The island was spotted off the coast of Greenland when researchers were collecting samples in the area.
Shifting ice revealed the small patch of rocky land.
It's around 30 metres across and three metres high at its tallest point.
The island is thought to be made up of seabed mud and soil and rock that's been left by moving glaciers.
Scientists from the Arctic Station research facility in Greenland stepped foot on the tiny island last month.
Head of the station, Morten Rasch, told Reuters: "It was not our intention to discover a new island.
"We just went there to collect samples."
The researchers originally thought they'd reached Oodaaq, an island found by a Danish survey team in 1978.
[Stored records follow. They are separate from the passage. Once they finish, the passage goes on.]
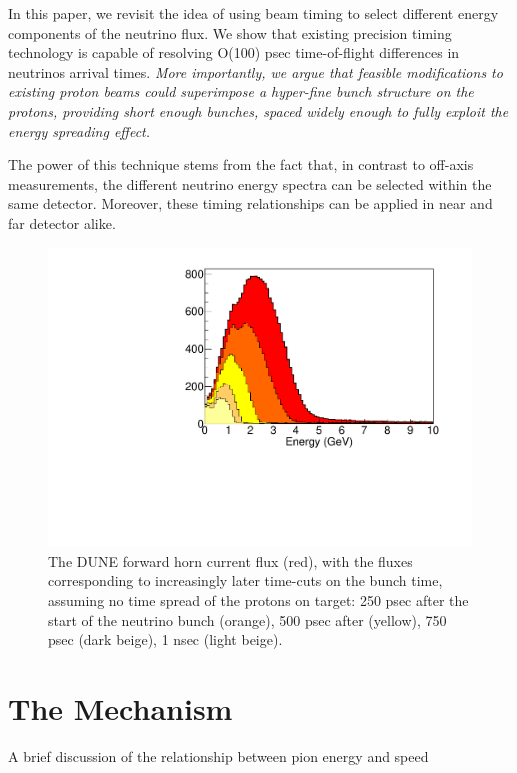 \documentclass[preprint,12pt]{elsarticle}
\begin{document}
In this paper, we revisit the idea of using beam timing to select different energy components of the neutrino flux. We show that existing precision timing technology is capable of resolving O(100) psec time-of-flight differences in neutrinos arrival times. {\it More importantly, we argue that feasible modifications to existing proton beams could superimpose a hyper-fine bunch structure on the protons, providing short enough bunches, spaced widely enough to fully exploit the energy spreading effect.}

The power of this technique stems from the fact that, in contrast to off-axis measurements, the different neutrino energy spectra can be selected within the same detector. Moreover, these timing relationships can be applied in near and far detector alike.

\begin{figure}[t]
	\begin{center}
           	\includegraphics[width=0.45 \linewidth]{Figures/10.10.18_LBNFtiming/DUNEbeam_truetimingB.pdf}
	\end{center}
	\caption{The DUNE forward horn current flux (red), with the fluxes corresponding to increasingly later time-cuts on the bunch time, assuming no time spread of the protons on target: 250 psec after the start of the neutrino bunch (orange), 500 psec after (yellow), 750 psec (dark beige), 1 nsec (light beige).}
		\label{fig:anniedetector}
\end{figure}


\section{The Mechanism}

A brief discussion of the relationship between pion energy and speed
\end{document}
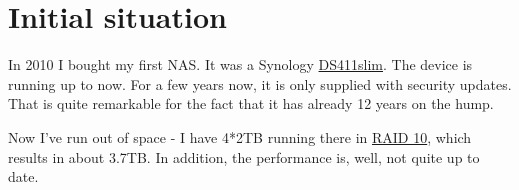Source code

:

\section{Initial situation}

In 2010 I bought my first \gls{NAS}. It was a \gls{Synology}
\href{https://global.download.synology.com/download/Document/Hardware/DataSheet/DiskStation/11-year/DS411slim/ger/Synology_DS411slim_Data_Sheet_ger.pdf}{DS411slim}.
The device is running up to now. For a few years now, it is only supplied with
security updates. That is quite remarkable for the fact that it has already 12
years on the hump.
\bigbreak

Now I've run out of space - I have 4*2TB running there in \href{https://en.wikipedia.org/wiki/RAID}{RAID 10},
which results in about 3.7TB. In addition, the performance is, well, not quite up
to date.
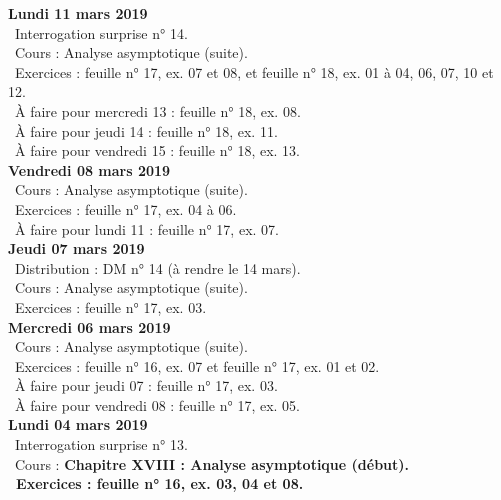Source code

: \documentclass[12pt,a4paper]{article}
\begin{document}
\noindent\textbf{\bf Lundi 11 mars 2019} \\
\bu\ Interrogation surprise n° 14.\\
\bu\ Cours : Analyse asymptotique (suite).\\
\bu\ Exercices : feuille n° 17, ex. 07 et 08, et feuille n° 18, ex. 01 à 04, 06, 07, 10 et 12.\\
\bu\ À faire pour mercredi 13 : feuille n° 18, ex. 08.\\
\bu\ À faire pour jeudi 14 : feuille n° 18, ex. 11.\\
\bu\ À faire pour vendredi 15 : feuille n° 18, ex. 13.\vspace{.4cm}\\

\noindent\textbf{\bf Vendredi 08 mars 2019} \\
\bu\ Cours : Analyse asymptotique (suite).\\
\bu\ Exercices : feuille n° 17, ex. 04 à 06.\\
\bu\ À faire pour lundi 11 : feuille n° 17, ex. 07.\vspace{.4cm}\\

\noindent\textbf{Jeudi 07 mars 2019}\\
\bu\ Distribution : DM n° 14 (à rendre le 14 mars).\\
\bu\ Cours : Analyse asymptotique (suite).\\
\bu\ Exercices : feuille n° 17, ex. 03.\vspace{.4cm}\\

\noindent\textbf{Mercredi 06 mars 2019} \\
\bu\ Cours : Analyse asymptotique (suite).\\
\bu\ Exercices : feuille n° 16, ex. 07 et feuille n° 17, ex. 01 et 02.\\
\bu\ À faire pour jeudi 07 : feuille n° 17, ex. 03.\\
\bu\ À faire pour vendredi 08 : feuille n° 17, ex. 05.\vspace{.4cm}\\

\noindent\textbf{\bf Lundi 04 mars 2019} \\
\bu\ Interrogation surprise n° 13.\\
\bu\ Cours : \bf Chapitre XVIII \rm : Analyse asymptotique 
(début).\\
\bu\ Exercices : feuille n° 16, ex. 03, 04 et 08.\vspace{.4cm}\\
\end{document}
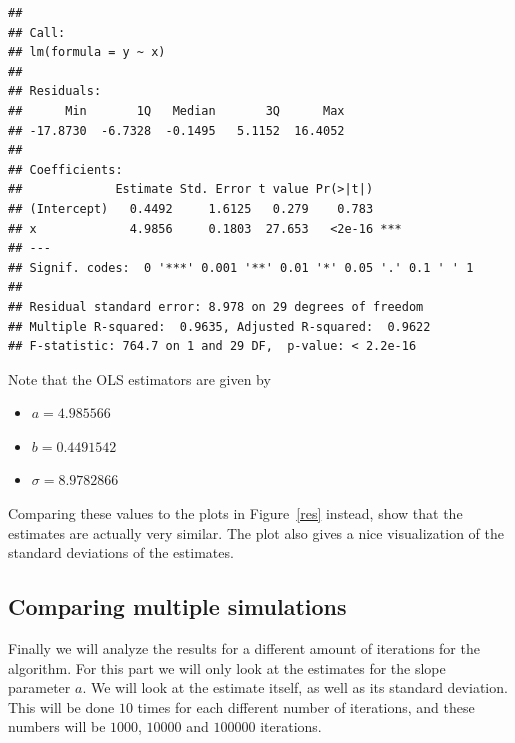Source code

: \documentclass[a4paper,10pt]{article}\usepackage[]{graphicx}\usepackage[]{color}
\makeatletter
\newenvironment{kframe}{%
 \def\at@end@of@kframe{}%
 \ifinner\ifhmode%
  \def\at@end@of@kframe{\end{minipage}}%
  \begin{minipage}{\columnwidth}%
 \fi\fi%
 \def\FrameCommand##1{\hskip\@totalleftmargin \hskip-\fboxsep
 \colorbox{shadecolor}{##1}\hskip-\fboxsep
     \hskip-\linewidth \hskip-\@totalleftmargin \hskip\columnwidth}%
 \MakeFramed {\advance\hsize-\width
   \@totalleftmargin\z@ \linewidth\hsize
   \@setminipage}}%
 {\par\unskip\endMakeFramed%
 \at@end@of@kframe}
\newenvironment{knitrout}{}{} %
\makeatother
\begin{document}
\newpage
\begin{knitrout}
\color{fgcolor}\begin{kframe}
\begin{verbatim}
## 
## Call:
## lm(formula = y ~ x)
## 
## Residuals:
##      Min       1Q   Median       3Q      Max 
## -17.8730  -6.7328  -0.1495   5.1152  16.4052 
## 
## Coefficients:
##             Estimate Std. Error t value Pr(>|t|)    
## (Intercept)   0.4492     1.6125   0.279    0.783    
## x             4.9856     0.1803  27.653   <2e-16 ***
## ---
## Signif. codes:  0 '***' 0.001 '**' 0.01 '*' 0.05 '.' 0.1 ' ' 1
## 
## Residual standard error: 8.978 on 29 degrees of freedom
## Multiple R-squared:  0.9635,	Adjusted R-squared:  0.9622 
## F-statistic: 764.7 on 1 and 29 DF,  p-value: < 2.2e-16
\end{verbatim}
\end{kframe}
\end{knitrout}

\noindent Note that the OLS estimators are given by

\begin{itemize}
  \item $a = 4.985566$
  \item $b = 0.4491542$
  \item $\sigma = 8.9782866$
\end{itemize}

\noindent Comparing these values to the plots in Figure~\ref{res} instead, show that the estimates are actually very similar. The plot also gives a nice visualization of the standard deviations of the estimates.

\subsection{Comparing multiple simulations}

Finally we will analyze the results for a different amount of iterations for the algorithm. For this part we will only look at the estimates for the slope parameter $a$. We will look at the estimate itself, as well as its standard deviation. This will be done $10$ times for each different number of iterations, and these numbers will be $1000$, $10000$ and $100000$ iterations. 
\end{document}

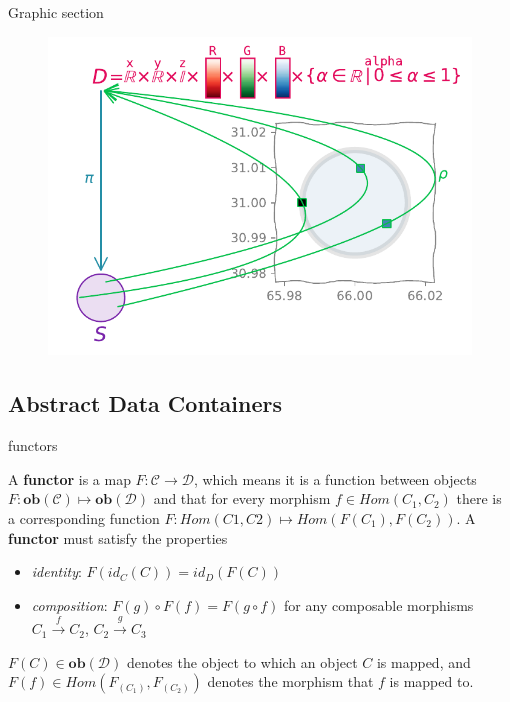 \documentclass[xcolor={dvipsnames}]{beamer}
\begin{document}
\begin{frame}{Graphic section}
\begin{figure}
    \includegraphics[width=\linewidth]{../paper/figures/fb_rho.pdf}
\end{figure}
\end{frame}

\subsection{Abstract Data Containers}

\begin{frame}{functors}
    \begin{definition}\cite{bradleyWhatFunctorDefinitions,bradleyTopologyCategoricalApproach2020} A \textbf{functor} is a map $F: \mathcal{C} \rightarrow \mathcal{D}$, which means it is a function between objects $F: \textbf{ob}(\mathcal{C}) \mapsto \textbf{ob}(\mathcal{D})$ and that for every morphism $f \in Hom(C_1, C_2)$  there is a corresponding function $F: Hom(C1, C2) \mapsto Hom(F(C_1), F( C_2))$.
        A \textbf{functor} must satisfy the properties
        \begin{itemize}
          \item \textit{identity}: $F(id_{C}(C)) = id_{D}(F(C))$
          \item \textit{composition}: $F(g)\circ F(f) = F(g\circ f)$ for any composable morphisms $C_{1}\xrightarrow{f} C_2$, $C_2 \xrightarrow{g} C_3$
        \end{itemize}
        $F(C) \in \textbf{ob}(\mathcal{D})$ denotes the object to which an object $C$ is mapped, and $F(f) \in Hom(F_(C_1), F_(C_2))$ denotes the morphism that $f$ is mapped to.
        \end{definition}
\end{frame}
\end{document}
However, they later checked their exact location and realised they were 780 metres northwest of that island.
Christiane Leister, creator of the Leister Foundation that provided money for the expedition, told Reuters: "It's a bit like explorers in the past, who thought they'd landed in a certain place but actually found a totally different place."
The research team also said they'd like the island to be called "Qeqertaq Avannarleq", which means "the northernmost island" in Greenlandic.
They don't think it appeared due to global warming despite mass melting in the region.
Arctic states like Greenland, Canada, the US, Russia are said to be in dispute over who will control new shipping routes and fishing zones now that melting ice has revealed new areas.
Although the piece of land currently meets the criteria of an island, meaning it stays above water at high tide, it could disappear underwater in the future.
For now, it's thought to be the northernmost island in the world.